Başkan adaylığı yarışındaki Trump yeni NATO söylemi ile dünya gündemine yerleşti. Daha önce NATO'yu "modası geçmiş bir örgüt" olarak nitelediği ve yüzde 2'lik savunma harcama kotasını karşılamayan üyeleri suçladığı biliniyordu. Trump bu defa, Güney Carolina'daki mitingde "harcama kotasını karşılamayan müttefiklere karşı Rusya'yı ne isterse yapmaya teşvik edeceğini" söyledi. Bu açıklama Cumhuriyetçilerin Ukrayna'ya yeni askeri desteği Kongre'de bloke ettiği ve Putin'in NATO'nun beş kez genişlemesini Ukrayna'daki savaşın temel sebebi ilan ettiği mülakattan sonra geldi.

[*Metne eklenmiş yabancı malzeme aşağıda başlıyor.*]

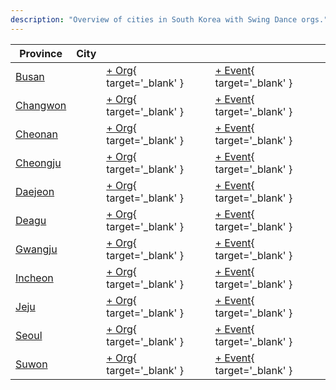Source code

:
 ```yaml
---
description: "Overview of cities in South Korea with Swing Dance orgs."
---
```


| Province | City | | |
| --- | --- | --- | --- |
| [Busan](index.md#busan) | | [+ Org](https://github.com/swingdance/orgs/issues/new?assignees=&labels=add+org&projects=&template=02-add_entity.yml&title=%5Bkr%5D%20%3CName%3E&region=kr&province=Busan&city=Busan){ target='_blank' } | [+ Event](https://github.com/swingdance/events/issues/new?assignees=&labels=add+event&projects=&template=02-add_entity.yml&title=%5B2024%2Fkr%5D%20%3CName%3E&region=kr&province=Busan&city=Busan&org_id=&date_starts=2024-&date_ends=2024-){ target='_blank' } |
| [Changwon](index.md#changwon) | | [+ Org](https://github.com/swingdance/orgs/issues/new?assignees=&labels=add+org&projects=&template=02-add_entity.yml&title=%5Bkr%5D%20%3CName%3E&region=kr&province=Changwon&city=Changwon){ target='_blank' } | [+ Event](https://github.com/swingdance/events/issues/new?assignees=&labels=add+event&projects=&template=02-add_entity.yml&title=%5B2024%2Fkr%5D%20%3CName%3E&region=kr&province=Changwon&city=Changwon&org_id=&date_starts=2024-&date_ends=2024-){ target='_blank' } |
| [Cheonan](index.md#cheonan) | | [+ Org](https://github.com/swingdance/orgs/issues/new?assignees=&labels=add+org&projects=&template=02-add_entity.yml&title=%5Bkr%5D%20%3CName%3E&region=kr&province=Cheonan&city=Cheonan){ target='_blank' } | [+ Event](https://github.com/swingdance/events/issues/new?assignees=&labels=add+event&projects=&template=02-add_entity.yml&title=%5B2024%2Fkr%5D%20%3CName%3E&region=kr&province=Cheonan&city=Cheonan&org_id=&date_starts=2024-&date_ends=2024-){ target='_blank' } |
| [Cheongju](index.md#cheongju) | | [+ Org](https://github.com/swingdance/orgs/issues/new?assignees=&labels=add+org&projects=&template=02-add_entity.yml&title=%5Bkr%5D%20%3CName%3E&region=kr&province=Cheongju&city=Cheongju){ target='_blank' } | [+ Event](https://github.com/swingdance/events/issues/new?assignees=&labels=add+event&projects=&template=02-add_entity.yml&title=%5B2024%2Fkr%5D%20%3CName%3E&region=kr&province=Cheongju&city=Cheongju&org_id=&date_starts=2024-&date_ends=2024-){ target='_blank' } |
| [Daejeon](index.md#daejeon) | | [+ Org](https://github.com/swingdance/orgs/issues/new?assignees=&labels=add+org&projects=&template=02-add_entity.yml&title=%5Bkr%5D%20%3CName%3E&region=kr&province=Daejeon&city=Daejeon){ target='_blank' } | [+ Event](https://github.com/swingdance/events/issues/new?assignees=&labels=add+event&projects=&template=02-add_entity.yml&title=%5B2024%2Fkr%5D%20%3CName%3E&region=kr&province=Daejeon&city=Daejeon&org_id=&date_starts=2024-&date_ends=2024-){ target='_blank' } |
| [Deagu](index.md#deagu) | | [+ Org](https://github.com/swingdance/orgs/issues/new?assignees=&labels=add+org&projects=&template=02-add_entity.yml&title=%5Bkr%5D%20%3CName%3E&region=kr&province=Deagu&city=Deagu){ target='_blank' } | [+ Event](https://github.com/swingdance/events/issues/new?assignees=&labels=add+event&projects=&template=02-add_entity.yml&title=%5B2024%2Fkr%5D%20%3CName%3E&region=kr&province=Deagu&city=Deagu&org_id=&date_starts=2024-&date_ends=2024-){ target='_blank' } |
| [Gwangju](index.md#gwangju) | | [+ Org](https://github.com/swingdance/orgs/issues/new?assignees=&labels=add+org&projects=&template=02-add_entity.yml&title=%5Bkr%5D%20%3CName%3E&region=kr&province=Gwangju&city=Gwangju){ target='_blank' } | [+ Event](https://github.com/swingdance/events/issues/new?assignees=&labels=add+event&projects=&template=02-add_entity.yml&title=%5B2024%2Fkr%5D%20%3CName%3E&region=kr&province=Gwangju&city=Gwangju&org_id=&date_starts=2024-&date_ends=2024-){ target='_blank' } |
| [Incheon](index.md#incheon) | | [+ Org](https://github.com/swingdance/orgs/issues/new?assignees=&labels=add+org&projects=&template=02-add_entity.yml&title=%5Bkr%5D%20%3CName%3E&region=kr&province=Incheon&city=Incheon){ target='_blank' } | [+ Event](https://github.com/swingdance/events/issues/new?assignees=&labels=add+event&projects=&template=02-add_entity.yml&title=%5B2024%2Fkr%5D%20%3CName%3E&region=kr&province=Incheon&city=Incheon&org_id=&date_starts=2024-&date_ends=2024-){ target='_blank' } |
| [Jeju](index.md#jeju) | | [+ Org](https://github.com/swingdance/orgs/issues/new?assignees=&labels=add+org&projects=&template=02-add_entity.yml&title=%5Bkr%5D%20%3CName%3E&region=kr&province=Jeju&city=Jeju){ target='_blank' } | [+ Event](https://github.com/swingdance/events/issues/new?assignees=&labels=add+event&projects=&template=02-add_entity.yml&title=%5B2024%2Fkr%5D%20%3CName%3E&region=kr&province=Jeju&city=Jeju&org_id=&date_starts=2024-&date_ends=2024-){ target='_blank' } |
| [Seoul](index.md#seoul) | | [+ Org](https://github.com/swingdance/orgs/issues/new?assignees=&labels=add+org&projects=&template=02-add_entity.yml&title=%5Bkr%5D%20%3CName%3E&region=kr&province=Seoul&city=Seoul){ target='_blank' } | [+ Event](https://github.com/swingdance/events/issues/new?assignees=&labels=add+event&projects=&template=02-add_entity.yml&title=%5B2024%2Fkr%5D%20%3CName%3E&region=kr&province=Seoul&city=Seoul&org_id=&date_starts=2024-&date_ends=2024-){ target='_blank' } |
| [Suwon](index.md#suwon) | | [+ Org](https://github.com/swingdance/orgs/issues/new?assignees=&labels=add+org&projects=&template=02-add_entity.yml&title=%5Bkr%5D%20%3CName%3E&region=kr&province=Suwon&city=Suwon){ target='_blank' } | [+ Event](https://github.com/swingdance/events/issues/new?assignees=&labels=add+event&projects=&template=02-add_entity.yml&title=%5B2024%2Fkr%5D%20%3CName%3E&region=kr&province=Suwon&city=Suwon&org_id=&date_starts=2024-&date_ends=2024-){ target='_blank' } |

İttifakın 5. Maddesi'ne göre saldırıya uğrayan müttefikin savunulması gerekirken, Trump bir de Rusya'yı cesaretlendirmekten bahsetti. Beyaz Saray "dehşet verici ve akıl dışı" bularak reddetse de Trump'ın cümleleri ABD'de giderek güçlenen izolasyoncu eğilime işaret ediyor. Soğuk Savaş sonrasında Washington'un kurduğu "liberal dünya düzeninin" artık Amerikan çıkarlarına çalışmadığı fikri giderek ABD kamuoyunda yaygınlaşıyor.
***
Afganistan'dan çekilme ve Ukrayna'ya desteğin aksaması ile bu gidişatı fark eden Avrupalı liderler kendi savunma ihtiyaçlarını karşılamak zorunda olduklarını daha sık dillendiriyorlar. Kuşkusuz "stratejik otonomi" kavramsallaştırmasıyla buna en çok değinen isim Fransa Cumhurbaşkanı Macron oldu. 31 Ocak'ta da Macron Avrupa'nın gelecekteki güvenlik mimarisinin artık sadece ABD ve Rusya tarafından belirlenemeyeceğini ve Avrupa'nın kendi geleceğini belirleme hakkına sahip olması gerektiğini vurguladı. ABD ne karar verirse versin Avrupa'nın Ukrayna'yı savunmak ve desteklemek için harekete geçmeye hazır olması gerektiğini savundu.***
Alman aklı da gelen dünyanın tehlikelerine hazırlanmak zorunda olduğunu biliyor.***
Ukrayna'nın savaşı kaybetmesi durumunda "on milyonluk büyük bir göçü" ve "Rus saldırganlığının devam etmesini" öngören Avrupalılara, Trump'ın sözleri bir de "Rusya karşısında ABD'siz kalma" kâbusu gördürüyor. Kendi kaderiyle baş başa kalma riski varken Avrupa'nın hâlâ Türkiye ile nitelikli bir ilişki yürütememesi de ayrı bir stratejik zaaf.***
"Özgürlükler, demokrasi ve insan hakları" gibi değerlere dayandığı düşünülen Batı ittifakı, İsrail'in Filistinlileri toplu imha etmesine sessiz kalarak insanlığı sefalete, BM Genel Sekreteri Guterres'in tabiriyle dünyayı "kaos çağına" sürüklüyor. Rusya-Ukrayna savaşı ciddi bir kırılma getirmişti zaten. Büyük güç rekabetinin nasıl hızla savaşa dönebildiğini biliyoruz artık. Savaşın hem yaygınlaştığı hem de sıradanlaştığı günlerdeyiz. Gücü olanın hukuku ve insanlığı yok sayabileceğini en çarpıcı şekilde ortaya koyan ise İsrail'in Gazze'deki katliamları oldu. İsrail ordusu, Gazze'deki son "güvenli bölge" olan Refah'a dün ağır bombardımana başladı. Soykırım davasını da Biden yönetiminin sözde uyarısını da dinlemeyen Netanyahu, yine hastaneleriyle, okullarıyla, BM kurumlarıyla ve 2 milyon sivil Filistinlisiyle Gazze'nin yok edilebileceğini gösteriyor dünyaya. Siz karar verin.